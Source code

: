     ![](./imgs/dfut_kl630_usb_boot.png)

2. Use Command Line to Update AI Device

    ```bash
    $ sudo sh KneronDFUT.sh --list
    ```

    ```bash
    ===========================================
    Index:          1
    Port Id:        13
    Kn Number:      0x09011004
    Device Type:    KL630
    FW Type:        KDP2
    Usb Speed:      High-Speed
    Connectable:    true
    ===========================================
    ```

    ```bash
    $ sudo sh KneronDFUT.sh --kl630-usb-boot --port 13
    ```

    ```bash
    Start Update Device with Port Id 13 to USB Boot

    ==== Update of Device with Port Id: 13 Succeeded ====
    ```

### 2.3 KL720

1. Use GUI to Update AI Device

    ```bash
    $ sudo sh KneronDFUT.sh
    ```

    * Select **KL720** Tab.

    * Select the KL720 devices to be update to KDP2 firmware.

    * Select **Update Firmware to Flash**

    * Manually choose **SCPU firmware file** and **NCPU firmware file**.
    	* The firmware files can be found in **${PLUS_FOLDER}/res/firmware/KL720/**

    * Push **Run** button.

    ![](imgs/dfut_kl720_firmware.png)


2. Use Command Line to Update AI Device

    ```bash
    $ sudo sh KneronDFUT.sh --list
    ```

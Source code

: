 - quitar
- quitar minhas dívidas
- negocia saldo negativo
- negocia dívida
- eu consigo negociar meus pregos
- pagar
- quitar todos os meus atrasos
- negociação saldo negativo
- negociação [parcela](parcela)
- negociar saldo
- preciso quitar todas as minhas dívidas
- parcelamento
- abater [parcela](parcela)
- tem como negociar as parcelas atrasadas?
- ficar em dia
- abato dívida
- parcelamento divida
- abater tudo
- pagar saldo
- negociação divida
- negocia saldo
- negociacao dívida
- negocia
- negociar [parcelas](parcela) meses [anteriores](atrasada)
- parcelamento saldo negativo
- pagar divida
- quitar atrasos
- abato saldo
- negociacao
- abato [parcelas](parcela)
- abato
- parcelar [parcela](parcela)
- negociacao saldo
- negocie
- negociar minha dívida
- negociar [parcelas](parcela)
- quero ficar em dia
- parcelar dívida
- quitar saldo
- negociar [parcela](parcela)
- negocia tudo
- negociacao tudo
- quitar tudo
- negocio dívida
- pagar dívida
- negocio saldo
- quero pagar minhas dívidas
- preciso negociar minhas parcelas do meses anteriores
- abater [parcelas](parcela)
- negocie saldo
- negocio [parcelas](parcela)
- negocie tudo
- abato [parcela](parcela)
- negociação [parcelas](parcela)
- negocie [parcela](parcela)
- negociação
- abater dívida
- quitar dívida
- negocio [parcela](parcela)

HOW TO COMPLETE THIS TASK: What is needed is an exact transcription of every record above.

ANSWER BOX:
Source code

:     ![](./imgs/dfut_kl630_usb_boot.png)

2. Use Command Line to Update AI Device

    ```bash
    $ sudo sh KneronDFUT.sh --list
    ```

    ```bash
    ===========================================
    Index:          1
    Port Id:        13
    Kn Number:      0x09011004
    Device Type:    KL630
    FW Type:        KDP2
    Usb Speed:      High-Speed
    Connectable:    true
    ===========================================
    ```

    ```bash
    $ sudo sh KneronDFUT.sh --kl630-usb-boot --port 13
    ```

    ```bash
    Start Update Device with Port Id 13 to USB Boot

    ==== Update of Device with Port Id: 13 Succeeded ====
    ```

### 2.3 KL720

1. Use GUI to Update AI Device

    ```bash
    $ sudo sh KneronDFUT.sh
    ```

    * Select **KL720** Tab.

    * Select the KL720 devices to be update to KDP2 firmware.

    * Select **Update Firmware to Flash**

    * Manually choose **SCPU firmware file** and **NCPU firmware file**.
    	* The firmware files can be found in **${PLUS_FOLDER}/res/firmware/KL720/**

    * Push **Run** button.

    ![](imgs/dfut_kl720_firmware.png)


2. Use Command Line to Update AI Device

    ```bash
    $ sudo sh KneronDFUT.sh --list
    ```

Source code

: - quitar
- quitar minhas dívidas
- negocia saldo negativo
- negocia dívida
- eu consigo negociar meus pregos
- pagar
- quitar todos os meus atrasos
- negociação saldo negativo
- negociação [parcela](parcela)
- negociar saldo
- preciso quitar todas as minhas dívidas
- parcelamento
- abater [parcela](parcela)
- tem como negociar as parcelas atrasadas?
- ficar em dia
- abato dívida
- parcelamento divida
- abater tudo
- pagar saldo
- negociação divida
- negocia saldo
- negociacao dívida
- negocia
- negociar [parcelas](parcela) meses [anteriores](atrasada)
- parcelamento saldo negativo
- pagar divida
- quitar atrasos
- abato saldo
- negociacao
- abato [parcelas](parcela)
- abato
- parcelar [parcela](parcela)
- negociacao saldo
- negocie
- negociar minha dívida
- negociar [parcelas](parcela)
- quero ficar em dia
- parcelar dívida
- quitar saldo
- negociar [parcela](parcela)
- negocia tudo
- negociacao tudo
- quitar tudo
- negocio dívida
- pagar dívida
- negocio saldo
- quero pagar minhas dívidas
- preciso negociar minhas parcelas do meses anteriores
- abater [parcelas](parcela)
- negocie saldo
- negocio [parcelas](parcela)
- negocie tudo
- abato [parcela](parcela)
- negociação [parcelas](parcela)
- negocie [parcela](parcela)
- negociação
- abater dívida
- quitar dívida
- negocio [parcela](parcela)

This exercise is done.